*What you should do*.
A bare count is the expected answer, namely the number of lines in the records that have the word "alloc".

*Data supplied*.

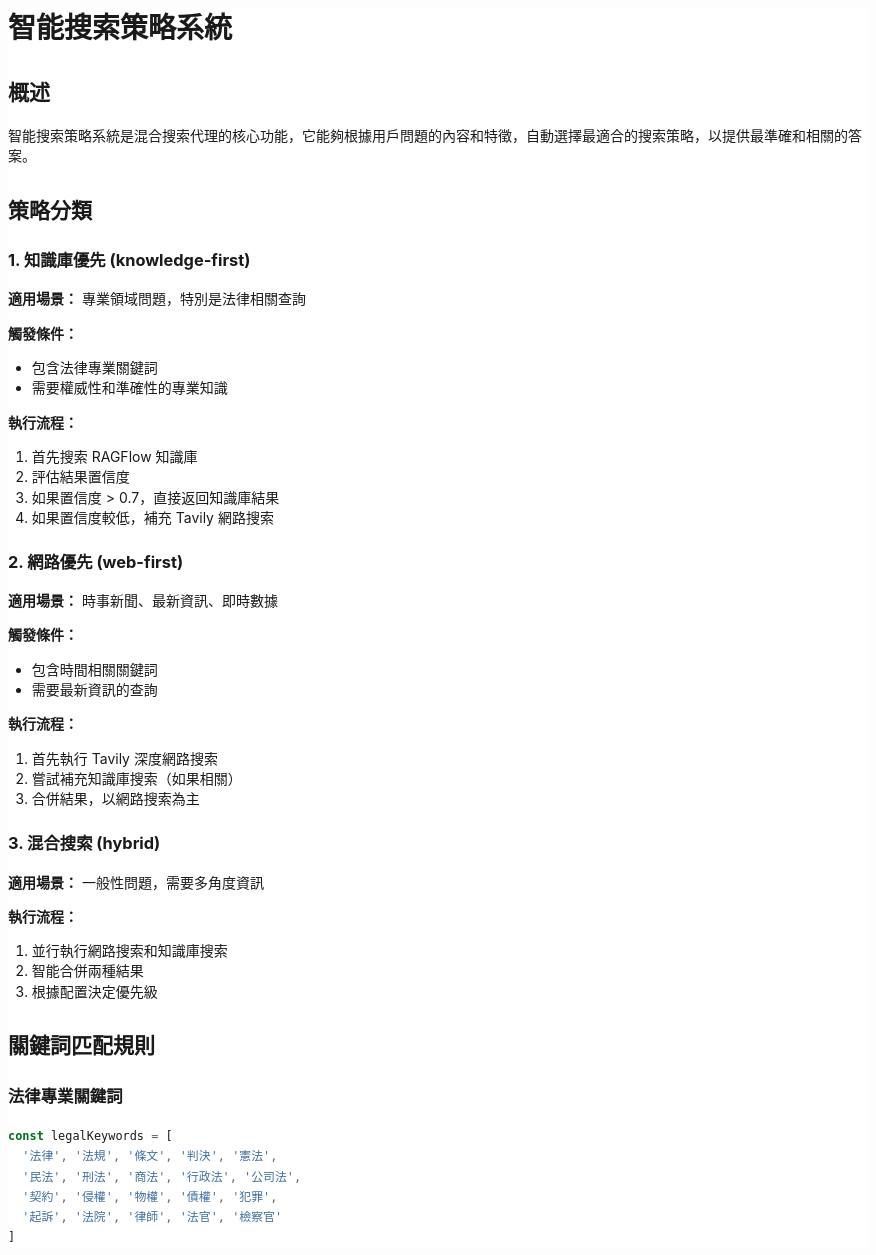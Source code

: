 # 智能搜索策略系統

## 概述

智能搜索策略系統是混合搜索代理的核心功能，它能夠根據用戶問題的內容和特徵，自動選擇最適合的搜索策略，以提供最準確和相關的答案。

## 策略分類

### 1. 知識庫優先 (knowledge-first)
**適用場景：** 專業領域問題，特別是法律相關查詢

**觸發條件：**
- 包含法律專業關鍵詞
- 需要權威性和準確性的專業知識

**執行流程：**
1. 首先搜索 RAGFlow 知識庫
2. 評估結果置信度
3. 如果置信度 > 0.7，直接返回知識庫結果
4. 如果置信度較低，補充 Tavily 網路搜索

### 2. 網路優先 (web-first)
**適用場景：** 時事新聞、最新資訊、即時數據

**觸發條件：**
- 包含時間相關關鍵詞
- 需要最新資訊的查詢

**執行流程：**
1. 首先執行 Tavily 深度網路搜索
2. 嘗試補充知識庫搜索（如果相關）
3. 合併結果，以網路搜索為主

### 3. 混合搜索 (hybrid)
**適用場景：** 一般性問題，需要多角度資訊

**執行流程：**
1. 並行執行網路搜索和知識庫搜索
2. 智能合併兩種結果
3. 根據配置決定優先級

## 關鍵詞匹配規則

### 法律專業關鍵詞
```typescript
const legalKeywords = [
  '法律', '法規', '條文', '判決', '憲法', 
  '民法', '刑法', '商法', '行政法', '公司法',
  '契約', '侵權', '物權', '債權', '犯罪',
  '起訴', '法院', '律師', '法官', '檢察官'
]
```
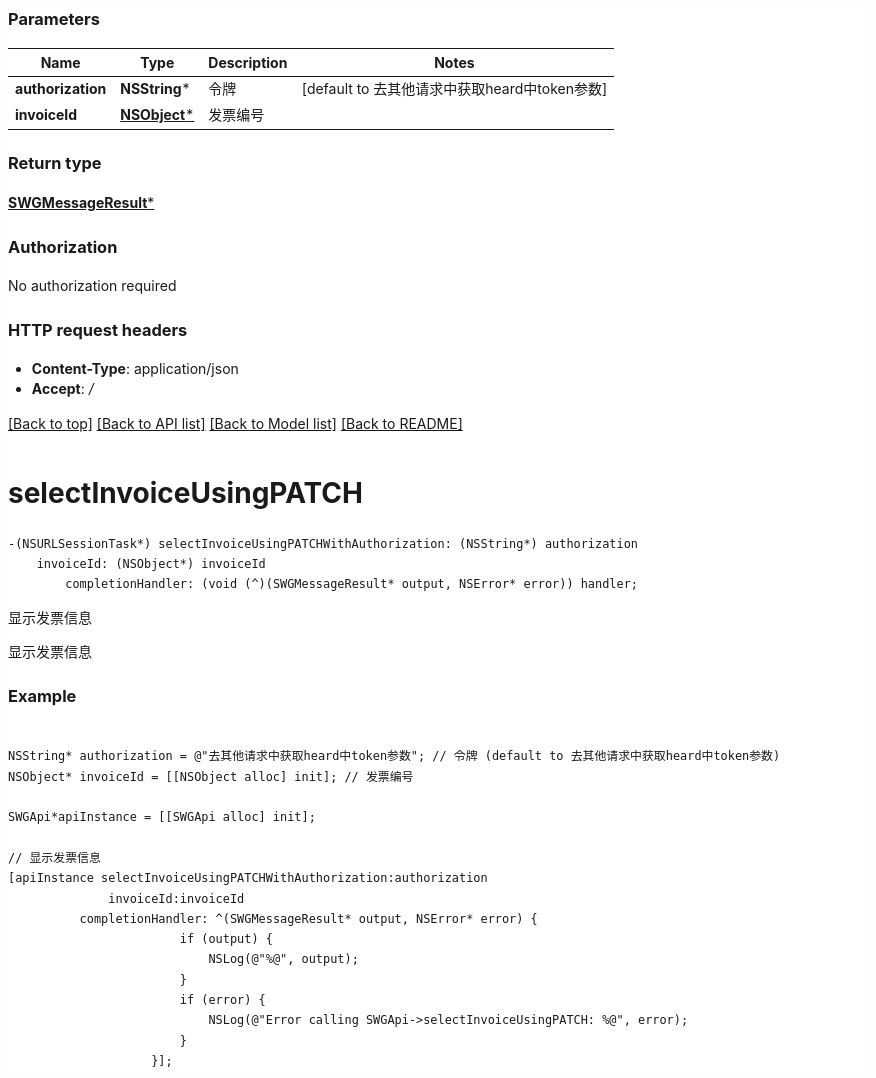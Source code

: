 ### Parameters

Name | Type | Description  | Notes
------------- | ------------- | ------------- | -------------
 **authorization** | **NSString***| 令牌 | [default to 去其他请求中获取heard中token参数]
 **invoiceId** | [**NSObject***](.md)| 发票编号 | 

### Return type

[**SWGMessageResult***](SWGMessageResult.md)

### Authorization

No authorization required

### HTTP request headers

 - **Content-Type**: application/json
 - **Accept**: */*

[[Back to top]](#) [[Back to API list]](../README.md#documentation-for-api-endpoints) [[Back to Model list]](../README.md#documentation-for-models) [[Back to README]](../README.md)

# **selectInvoiceUsingPATCH**
```objc
-(NSURLSessionTask*) selectInvoiceUsingPATCHWithAuthorization: (NSString*) authorization
    invoiceId: (NSObject*) invoiceId
        completionHandler: (void (^)(SWGMessageResult* output, NSError* error)) handler;
```

显示发票信息

显示发票信息

### Example 
```objc

NSString* authorization = @"去其他请求中获取heard中token参数"; // 令牌 (default to 去其他请求中获取heard中token参数)
NSObject* invoiceId = [[NSObject alloc] init]; // 发票编号

SWGApi*apiInstance = [[SWGApi alloc] init];

// 显示发票信息
[apiInstance selectInvoiceUsingPATCHWithAuthorization:authorization
              invoiceId:invoiceId
          completionHandler: ^(SWGMessageResult* output, NSError* error) {
                        if (output) {
                            NSLog(@"%@", output);
                        }
                        if (error) {
                            NSLog(@"Error calling SWGApi->selectInvoiceUsingPATCH: %@", error);
                        }
                    }];
```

*Final answer*.
2